> Problem to solve: Return the following from the records below: each line, word for word, starting with the line that contains "in inventory/ directory" and going on through the line that contains "Test from server", with nothing outside that range.

:: Listed records

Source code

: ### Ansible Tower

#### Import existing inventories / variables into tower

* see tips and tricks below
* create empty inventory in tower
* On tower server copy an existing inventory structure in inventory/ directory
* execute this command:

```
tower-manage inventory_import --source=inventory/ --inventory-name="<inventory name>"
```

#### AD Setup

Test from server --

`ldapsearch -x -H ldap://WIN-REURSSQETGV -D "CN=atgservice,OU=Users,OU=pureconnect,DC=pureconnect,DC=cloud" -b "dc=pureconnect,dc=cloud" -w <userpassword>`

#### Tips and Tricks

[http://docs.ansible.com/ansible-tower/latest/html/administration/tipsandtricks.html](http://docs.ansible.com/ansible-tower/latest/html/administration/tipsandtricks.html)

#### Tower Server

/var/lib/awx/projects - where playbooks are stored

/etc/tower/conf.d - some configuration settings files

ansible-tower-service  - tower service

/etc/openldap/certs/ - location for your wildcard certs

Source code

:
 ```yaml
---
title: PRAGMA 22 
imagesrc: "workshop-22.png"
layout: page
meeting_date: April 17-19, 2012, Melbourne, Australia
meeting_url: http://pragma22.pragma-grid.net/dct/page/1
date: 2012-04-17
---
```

::::

> Answer for the task:
* On tower server copy an existing inventory structure in inventory/ directory
* execute this command:

```
tower-manage inventory_import --source=inventory/ --inventory-name="<inventory name>"
```

#### AD Setup

Test from server --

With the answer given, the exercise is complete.